And as Reuters’ Nadia Damouni and Nicola Leske pointed out last week, “15 different financial, legal and accounting firms were involved in the
transaction -- and none raised a flag about what HP said Tuesday was a major accounting fraud.”
Meanwhile, Lynch, who in 1991 played a hunch that the “theories of the
then-little-known 18th-century Presbyterian minister and mathematician Thomas Bayes could be used to search and understand unstructured data,” as Wendy M. Grossman relates in The Guardian, has been vigorously pushing back against HP’s charges.
“Lynch has been unusually candid and vocal in defending himself and the company he built, rather than hiding out behind a phalanx of lawyers as might be expected,” the New
York Times’ Quentin Hardy writes. “He says he was
blindsided by a long-prepared public relations onslaught by HP, little of which had to do with the substance of its claims about Autonomy.”
Lynch is not limiting himself to
denying the accusations.
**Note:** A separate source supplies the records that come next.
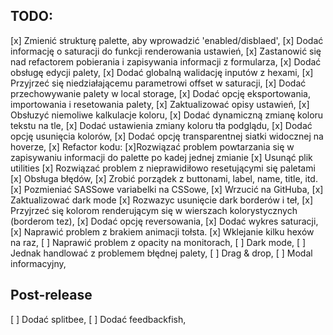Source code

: ## TODO:

[x] Zmienić strukturę palette, aby wprowadzić 'enabled/disblaed',
[x] Dodać informację o saturacji do funkcji renderowania ustawień,
[x] Zastanowić się nad refactorem pobierania i zapisywania informacji z formularza,
[x] Dodać obsługę edycji palety,
[x] Dodać globalną walidację inputów z hexami,
[x] Przyjrzeć się niedziałającemu parametrowi offset w saturacji,
[x] Dodać przechowywanie palety w local storage,
[x] Dodać opcję eksportowania, importowania i resetowania palety,
[x] Zaktualizować opisy ustawień,
[x] Obsłuzyć niemoliwe kalkulacje koloru,
[x] Dodać dynamiczną zmianę koloru tekstu na tle,
[x] Dodać ustawienia zmiany koloru tła podglądu,
[x] Dodać opcję usunięcia kolorów,
[x] Dodać opcję transparentnej siatki widocznej na hoverze,
[x] Refactor kodu:
  [x]Rozwiązać problem powtarzania się w zapisywaniu informacji do palette po kadej jednej zmianie
  [x] Usunąć plik utilities
  [x] Rozwiązać problem z nieprawidiłowo resetującymi się paletami
  [x] Obsługa błędów,
  [x] Zrobić porządek z buttonami, label, name, title, itd.
  [x] Pozmieniać SASSowe variabelki na CSSowe,
[x] Wrzucić na GitHuba,
[x] Zaktualizować dark mode
  [x] Rozwazyc usunięcie dark borderów i teł,
  [x] Przyjrzeć się kolorom renderującym się w wierszach kolorystycznych (borderom tez),
[x] Dodać opcję reversowania,
[x] Dodać wykres saturacji,
[x] Naprawić problem z brakiem animacji tołsta.
[x] Wklejanie kilku hexów na raz,
[ ] Naprawić problem z opacity na monitorach,
[ ] Dark mode,
[ ] Jednak handlować z problemem błędnej palety,
[ ] Drag & drop,
[ ] Modal informacyjny,

## Post-release
[ ] Dodać splitbee,
[ ] Dodać feedbackfish,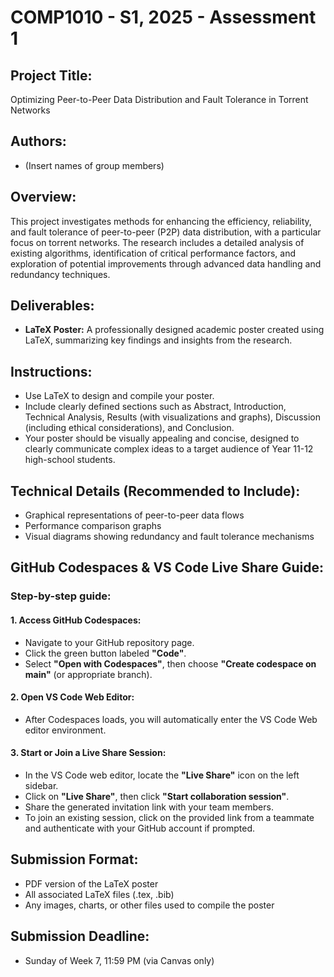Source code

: # COMP1010 - S1, 2025 - Assessment 1

## Project Title:
Optimizing Peer-to-Peer Data Distribution and Fault Tolerance in Torrent Networks

## Authors:
- (Insert names of group members)

## Overview:
This project investigates methods for enhancing the efficiency, reliability, and fault tolerance of peer-to-peer (P2P) data distribution, with a particular focus on torrent networks. The research includes a detailed analysis of existing algorithms, identification of critical performance factors, and exploration of potential improvements through advanced data handling and redundancy techniques.

## Deliverables:
- **LaTeX Poster:** A professionally designed academic poster created using LaTeX, summarizing key findings and insights from the research.

## Instructions:
- Use LaTeX to design and compile your poster.
- Include clearly defined sections such as Abstract, Introduction, Technical Analysis, Results (with visualizations and graphs), Discussion (including ethical considerations), and Conclusion.
- Your poster should be visually appealing and concise, designed to clearly communicate complex ideas to a target audience of Year 11-12 high-school students.

## Technical Details (Recommended to Include):
- Graphical representations of peer-to-peer data flows
- Performance comparison graphs
- Visual diagrams showing redundancy and fault tolerance mechanisms

## GitHub Codespaces & VS Code Live Share Guide:

### Step-by-step guide:

#### 1. Access GitHub Codespaces:
- Navigate to your GitHub repository page.
- Click the green button labeled **"Code"**.
- Select **"Open with Codespaces"**, then choose **"Create codespace on main"** (or appropriate branch).

#### 2. Open VS Code Web Editor:
- After Codespaces loads, you will automatically enter the VS Code Web editor environment.

#### 3. Start or Join a Live Share Session:
- In the VS Code web editor, locate the **"Live Share"** icon on the left sidebar.
- Click on **"Live Share"**, then click **"Start collaboration session"**.
- Share the generated invitation link with your team members.
- To join an existing session, click on the provided link from a teammate and authenticate with your GitHub account if prompted.

## Submission Format:
- PDF version of the LaTeX poster
- All associated LaTeX files (.tex, .bib)
- Any images, charts, or other files used to compile the poster

## Submission Deadline:
- Sunday of Week 7, 11:59 PM (via Canvas only)
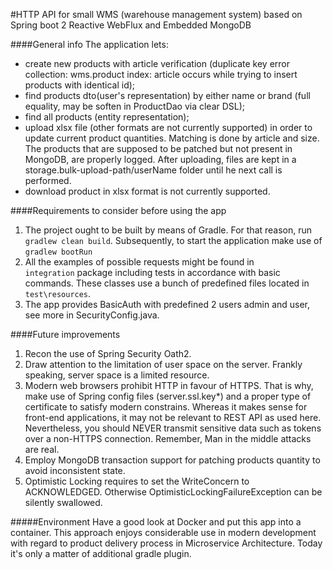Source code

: #HTTP API for small WMS (warehouse management system) based on Spring boot 2 Reactive WebFlux and Embedded MongoDB

####General info
The application lets:
- create new products with article verification 
    (duplicate key error collection: wms.product index: article occurs while 
    trying to insert products with identical id);
- find products dto(user's representation) by either name or brand (full equality, may be soften in ProductDao
    via clear DSL);
- find all products (entity representation);
- upload xlsx file (other formats are not currently supported) in order to update current product quantities.
    Matching is done by article and size. The products that are supposed to 
    be patched but not present in MongoDB, are properly logged. 
    After uploading, files are kept in a storage.bulk-upload-path/userName folder
    until he next call is performed. 
- download product in xlsx format is not currently supported.     
          
####Requirements to consider before using the app 
1. The project ought to be built by means of Gradle. For that reason, run `gradlew clean build`.
Subsequently, to start the application make use of `gradlew bootRun`
2. All the examples of possible requests might be found in  
`integration` package including tests in accordance with basic commands.
These classes use a bunch of predefined files located in `test\resources`.
3. The app provides BasicAuth with predefined 2 users admin and user,
see more in SecurityConfig.java.   

####Future improvements
1. Recon the use of Spring Security Oath2.
2. Draw attention to the limitation of user space on the server. Frankly speaking,
server space is a limited resource.
3. Modern web browsers prohibit HTTP in favour of HTTPS. That is why, make use of
Spring config files (server.ssl.key*) and a proper type of certificate
to satisfy modern constrains. Whereas it makes sense for front-end applications, it
may not be relevant to REST API as used here. Nevertheless, you should NEVER transmit 
sensitive data such as tokens over a non-HTTPS connection.
Remember, Man in the middle attacks are real.
4. Employ MongoDB transaction support for patching products quantity to 
avoid inconsistent state.
5. Optimistic Locking requires to set the WriteConcern to ACKNOWLEDGED.
Otherwise OptimisticLockingFailureException can be silently swallowed.

#####Environment
Have a good look at Docker and put this app into a container. This approach
enjoys considerable use in modern development with regard to
product delivery process in Microservice Architecture.
Today it's only a matter of additional gradle plugin.    
        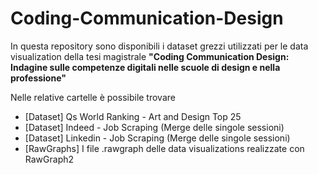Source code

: # Coding-Communication-Design
In questa repository sono disponibili i dataset grezzi utilizzati per le data visualization della tesi magistrale **"Coding Communication Design: Indagine sulle competenze digitali nelle scuole di design e nella professione"**

Nelle relative cartelle è possibile trovare
* [Dataset] Qs World Ranking - Art and Design Top 25
* [Dataset] Indeed - Job Scraping (Merge delle singole sessioni)
* [Dataset] Linkedin - Job Scraping (Merge delle singole sessioni)
* [RawGraphs] I file .rawgraph delle data visualizations realizzate con RawGraph2
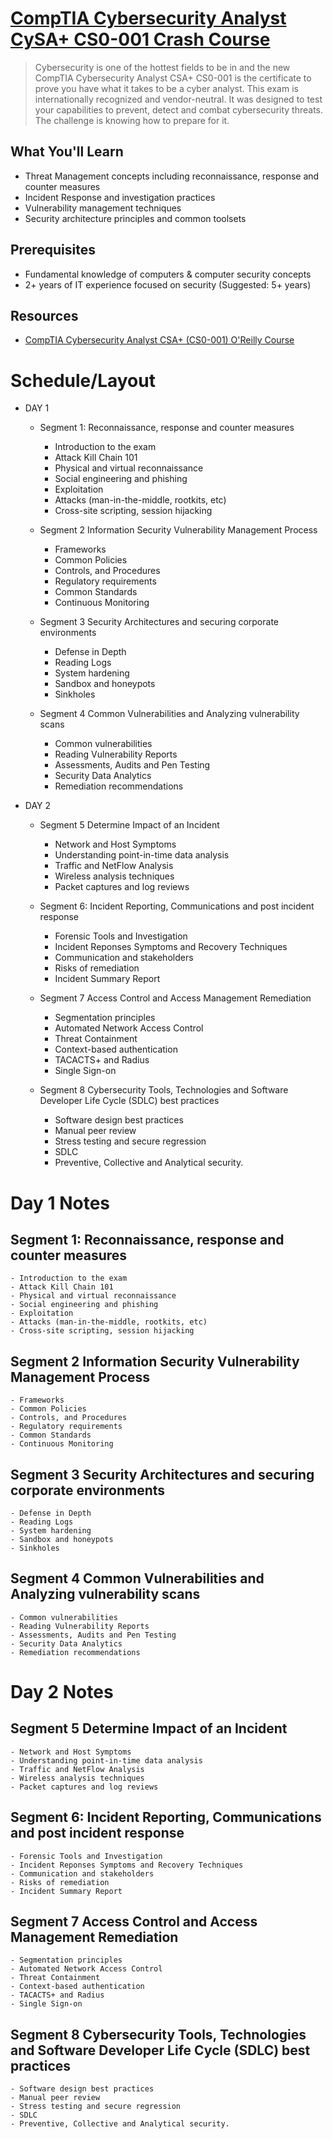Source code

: [CompTIA Cybersecurity Analyst CySA+ CS0-001 Crash Course](CrashCourse)
=================
> Cybersecurity is one of the hottest fields to be in and the new CompTIA Cybersecurity Analyst CSA+ CS0-001 is the certificate to prove you have what it takes to be a cyber analyst. This exam is internationally recognized and vendor-neutral. It was designed to test your capabilities to prevent, detect and combat cybersecurity threats. The challenge is knowing how to prepare for it.

What You'll Learn
-----------------
- Threat Management concepts including reconnaissance, response and counter measures
- Incident Response and investigation practices
- Vulnerability management techniques
- Security architecture principles and common toolsets

Prerequisites
-------------
- Fundamental knowledge of computers & computer security concepts
- 2+ years of IT experience focused on security (Suggested: 5+ years)

Resources
---------
- [CompTIA Cybersecurity Analyst CSA+ (CS0-001) O'Reilly Course](OReillyTraining)

Schedule/Layout
===============
- DAY 1
    - Segment 1: Reconnaissance, response and counter measures
        - Introduction to the exam
        - Attack Kill Chain 101
        - Physical and virtual reconnaissance
        - Social engineering and phishing
        - Exploitation
        - Attacks (man-in-the-middle, rootkits, etc)
        - Cross-site scripting, session hijacking

    - Segment 2 Information Security Vulnerability Management Process
        - Frameworks
        - Common Policies
        - Controls, and Procedures
        - Regulatory requirements
        - Common Standards
        - Continuous Monitoring

    - Segment 3 Security Architectures and securing corporate environments
        - Defense in Depth
        - Reading Logs
        - System hardening
        - Sandbox and honeypots
        - Sinkholes

    - Segment 4 Common Vulnerabilities and Analyzing vulnerability scans
        - Common vulnerabilities
        - Reading Vulnerability Reports
        - Assessments, Audits and Pen Testing
        - Security Data Analytics
        - Remediation recommendations

- DAY 2
    - Segment 5 Determine Impact of an Incident
        - Network and Host Symptoms
        - Understanding point-in-time data analysis
        - Traffic and NetFlow Analysis
        - Wireless analysis techniques
        - Packet captures and log reviews

    - Segment 6: Incident Reporting, Communications and post incident response
        - Forensic Tools and Investigation
        - Incident Reponses Symptoms and Recovery Techniques
        - Communication and stakeholders
        - Risks of remediation
        - Incident Summary Report

    - Segment 7 Access Control and Access Management Remediation
        - Segmentation principles
        - Automated Network Access Control
        - Threat Containment
        - Context-based authentication
        - TACACTS+ and Radius
        - Single Sign-on

    - Segment 8 Cybersecurity Tools, Technologies and Software Developer Life Cycle (SDLC) best practices
        - Software design best practices
        - Manual peer review
        - Stress testing and secure regression
        - SDLC
        - Preventive, Collective and Analytical security.

Day 1 Notes
===========

Segment 1: Reconnaissance, response and counter measures
--------------------------------------------------------
    - Introduction to the exam
    - Attack Kill Chain 101
    - Physical and virtual reconnaissance
    - Social engineering and phishing
    - Exploitation
    - Attacks (man-in-the-middle, rootkits, etc)
    - Cross-site scripting, session hijacking

Segment 2 Information Security Vulnerability Management Process
---------------------------------------------------------------
    - Frameworks
    - Common Policies
    - Controls, and Procedures
    - Regulatory requirements
    - Common Standards
    - Continuous Monitoring

Segment 3 Security Architectures and securing corporate environments
--------------------------------------------------------------------
    - Defense in Depth
    - Reading Logs
    - System hardening
    - Sandbox and honeypots
    - Sinkholes

Segment 4 Common Vulnerabilities and Analyzing vulnerability scans
------------------------------------------------------------------
    - Common vulnerabilities
    - Reading Vulnerability Reports
    - Assessments, Audits and Pen Testing
    - Security Data Analytics
    - Remediation recommendations

Day 2 Notes
===========

Segment 5 Determine Impact of an Incident
-----------------------------------------
    - Network and Host Symptoms
    - Understanding point-in-time data analysis
    - Traffic and NetFlow Analysis
    - Wireless analysis techniques
    - Packet captures and log reviews

Segment 6: Incident Reporting, Communications and post incident response
------------------------------------------------------------------------
    - Forensic Tools and Investigation
    - Incident Reponses Symptoms and Recovery Techniques
    - Communication and stakeholders
    - Risks of remediation
    - Incident Summary Report

Segment 7 Access Control and Access Management Remediation
----------------------------------------------------------
    - Segmentation principles
    - Automated Network Access Control
    - Threat Containment
    - Context-based authentication
    - TACACTS+ and Radius
    - Single Sign-on

Segment 8 Cybersecurity Tools, Technologies and Software Developer Life Cycle (SDLC) best practices
---------------------------------------------------------------------------------------------------
    - Software design best practices
    - Manual peer review
    - Stress testing and secure regression
    - SDLC
    - Preventive, Collective and Analytical security.

[CrashCourse]: https://learning.oreilly.com/live-training/courses/comptia-cybersecurity-analyst-cysa-cs0-001-crash-course/0636920453383/
[OReillyTraining]: https://learning.oreilly.com/videos/comptia-cybersecurity-analyst/9780134772066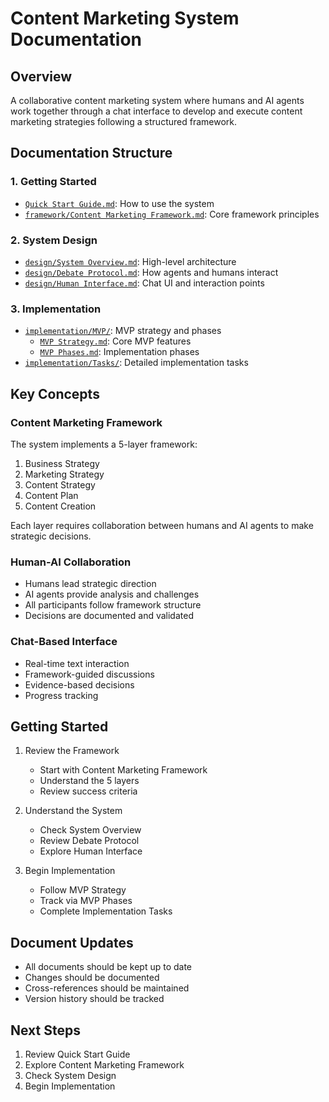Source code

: # Content Marketing System Documentation

## Overview
A collaborative content marketing system where humans and AI agents work together through a chat interface to develop and execute content marketing strategies following a structured framework.

## Documentation Structure

### 1. Getting Started
- [`Quick Start Guide.md`](./Quick%20Start%20Guide.md): How to use the system
- [`framework/Content Marketing Framework.md`](./framework/Content%20Marketing%20Framework.md): Core framework principles

### 2. System Design
- [`design/System Overview.md`](./design/System%20Overview.md): High-level architecture
- [`design/Debate Protocol.md`](./design/Debate%20Protocol.md): How agents and humans interact
- [`design/Human Interface.md`](./design/Human%20Interface.md): Chat UI and interaction points

### 3. Implementation
- [`implementation/MVP/`](./implementation/MVP/): MVP strategy and phases
  * [`MVP Strategy.md`](./implementation/MVP/MVP%20Strategy.md): Core MVP features
  * [`MVP Phases.md`](./implementation/MVP/MVP%20Phases.md): Implementation phases
- [`implementation/Tasks/`](./implementation/Tasks/): Detailed implementation tasks

## Key Concepts

### Content Marketing Framework
The system implements a 5-layer framework:
1. Business Strategy
2. Marketing Strategy
3. Content Strategy
4. Content Plan
5. Content Creation

Each layer requires collaboration between humans and AI agents to make strategic decisions.

### Human-AI Collaboration
- Humans lead strategic direction
- AI agents provide analysis and challenges
- All participants follow framework structure
- Decisions are documented and validated

### Chat-Based Interface
- Real-time text interaction
- Framework-guided discussions
- Evidence-based decisions
- Progress tracking

## Getting Started

1. Review the Framework
   - Start with Content Marketing Framework
   - Understand the 5 layers
   - Review success criteria

2. Understand the System
   - Check System Overview
   - Review Debate Protocol
   - Explore Human Interface

3. Begin Implementation
   - Follow MVP Strategy
   - Track via MVP Phases
   - Complete Implementation Tasks

## Document Updates
- All documents should be kept up to date
- Changes should be documented
- Cross-references should be maintained
- Version history should be tracked

## Next Steps
1. Review Quick Start Guide
2. Explore Content Marketing Framework
3. Check System Design
4. Begin Implementation
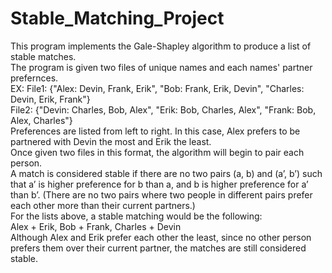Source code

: # Stable_Matching_Project
This program implements the Gale-Shapley algorithm to produce a list of stable matches.<br />
The program is given two files of unique names and each names' partner prefernces.<br />
EX: File1: {"Alex: Devin, Frank, Erik", "Bob: Frank, Erik, Devin", "Charles: Devin, Erik, Frank"}<br />
File2: {"Devin: Charles, Bob, Alex", "Erik: Bob, Charles, Alex", "Frank: Bob, Alex, Charles"}<br />
Preferences are listed from left to right. In this case, Alex prefers to be partnered with Devin the most and Erik the least.<br />
Once given two files in this format, the algorithm will begin to pair each person.<br />
A match is considered stable if there are no two pairs (a, b) and (a’, b’) such that a’ is higher preference for b than a,
and b is higher preference for a’ than b’. (There are no two pairs where two people in different pairs prefer each other more than their current partners.)<br />
For the lists above, a stable matching would be the following:<br />
Alex + Erik, Bob + Frank, Charles + Devin<br />
Although Alex and Erik prefer each other the least, since no other person prefers them over their current partner, the matches are still considered stable.
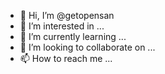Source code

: - 👋 Hi, I’m @getopensan
- 👀 I’m interested in ...
- 🌱 I’m currently learning ...
- 💞️ I’m looking to collaborate on ...
- 📫 How to reach me ...

<!---
getopensan/getopensan is a ✨ special ✨ repository because its `README.md` (this file) appears on your GitHub profile.
You can click the Preview link to take a look at your changes.
--->
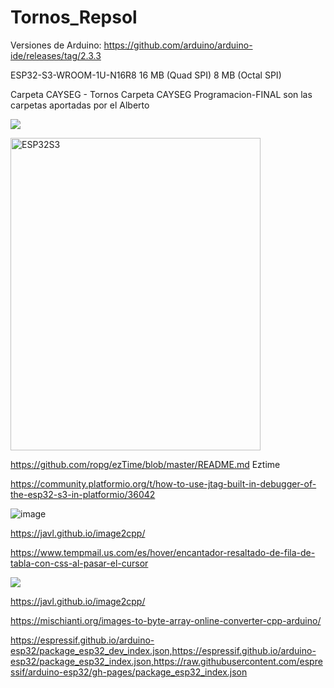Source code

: # Tornos_Repsol

Versiones de Arduino:
https://github.com/arduino/arduino-ide/releases/tag/2.3.3

ESP32-S3-WROOM-1U-N16R8 16 MB (Quad SPI) 8 MB (Octal SPI)

Carpeta CAYSEG - Tornos
Carpeta CAYSEG Programacion-FINAL  son las carpetas aportadas por el Alberto
   <p align="left" width="200" height="200">
   <img src="https://img.shields.io/badge/STATUS-EN%20DESAROLLO-green">
   </p>
   <p align="left" width="110px">
   <image src="https://github.com/user-attachments/assets/68bdf784-0488-40cf-bd5a-d26d58f1dddd" alt="ESP32S3" width="400" height="500">
   <p align="left">
   
https://github.com/ropg/ezTime/blob/master/README.md    Eztime

https://community.platformio.org/t/how-to-use-jtag-built-in-debugger-of-the-esp32-s3-in-platformio/36042

![image](https://github.com/user-attachments/assets/4a6abd4d-e9ba-42c2-889f-5f19a6d9fa09)

https://javl.github.io/image2cpp/


https://www.tempmail.us.com/es/hover/encantador-resaltado-de-fila-de-tabla-con-css-al-pasar-el-cursor

   <p align="left" width="100" height="100">
      <image src="https://github.com/user-attachments/assets/4ce2139b-1465-4b13-a4a1-10e05cf591e9">
   </p>


   https://javl.github.io/image2cpp/

   https://mischianti.org/images-to-byte-array-online-converter-cpp-arduino/

https://espressif.github.io/arduino-esp32/package_esp32_dev_index.json,https://espressif.github.io/arduino-esp32/package_esp32_index.json,https://raw.githubusercontent.com/espressif/arduino-esp32/gh-pages/package_esp32_index.json
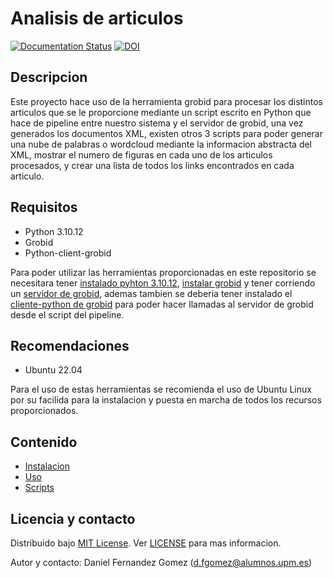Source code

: # Analisis de articulos
[![Documentation Status](https://readthedocs.org/projects/analizador-de-texto/badge/?version=latest)](https://analizador-de-texto.readthedocs.io/es/latest/?badge=latest)
[![DOI](https://zenodo.org/badge/756785125.svg)](https://zenodo.org/doi/10.5281/zenodo.10786928)
## Descripcion  
Este proyecto hace uso de la herramienta grobid para procesar los distintos articulos que se le proporcione mediante un script escrito en Python que hace de pipeline entre nuestro sistema y el servidor de grobid, una vez generados los documentos XML, existen otros 3 scripts para poder generar una nube de palabras o wordcloud mediante la informacion abstracta del XML, mostrar el numero de figuras en cada uno de los articulos procesados, y crear una lista de todos los links encontrados en cada articulo.
## Requisitos
* Python 3.10.12
* Grobid
* Python-client-grobid
  
Para poder utilizar las herramientas proporcionadas en este repositorio se necesitara tener [instalado pyhton 3.10.12](), [instalar grobid](https://grobid.readthedocs.io/en/latest/Install-Grobid/) y tener corriendo un [servidor de grobid](https://grobid.readthedocs.io/en/latest/Grobid-service/), ademas tambien se deberia tener instalado el [cliente-python de grobid](https://github.com/kermitt2/grobid_client_python/blob/master/Readme.md) para poder hacer llamadas al servidor de grobid desde el script del pipeline.
## Recomendaciones
* Ubuntu 22.04

Para el uso de estas herramientas se recomienda el uso de Ubuntu Linux por su facilida para la instalacion y puesta en marcha de todos los recursos proporcionados.
## Contenido
- [Instalacion](https://analizador-de-texto.readthedocs.io/es/latest/installation/)
- [Uso](https://analizador-de-texto.readthedocs.io/es/latest/usage/)
- [Scripts](https://analizador-de-texto.readthedocs.io/es/latest/scripts/)
## Licencia y contacto
Distribuido bajo [MIT License](https://opensource.org/license/mit). Ver [LICENSE](https://github.com/fdzdani/Analizador-de-Texto/blob/main/LICENSE) para mas informacion.

Autor y contacto: Daniel Fernandez Gomez (d.fgomez@alumnos.upm.es)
Among his charges In an interview with Business Insider’s Julie Bort:
HP executives engineered the ouster of Apotheker and appointment of Whitman because they “feared Apotheker's plan to spin off the hardware business in favor of software,” which caused
Whitman “to abandon the software strategy, which left Autonomy and Lynch in the lurch.” And to top it off, “HP's convoluted bureaucracy created situations where its own salespeople
couldn't sell Autonomy.”
If all these convolutions have you scratching your head, Reuters’ “Breakingviews” columnist, Quentin Webb, delves into such
accounting procedures as “Vendor Specific Objective Evidence” (VSOE), which allows companies “to book upfront payments in full if they establish a predictable pricing
framework,” in a “Guide for the Perplexed” piece.
“As things stand, HP’s accusations are hard to judge,” Webb writes, pointing out that it still “has to prove its claim that it was duped by fraud which could not be
detected before acquisition.”
The market makes its own judgments, of
course.
“As HP’s reputation as the company that cannot shoot straight has grown to almost legendary proportions, its stock price has collapsed,” Richard Waters and
Chris Nuttall wrote in the Financial Times Friday evening. It was up 2.4% yesterday to $12.74, but
was trading in the $50 range as recently as April 2010.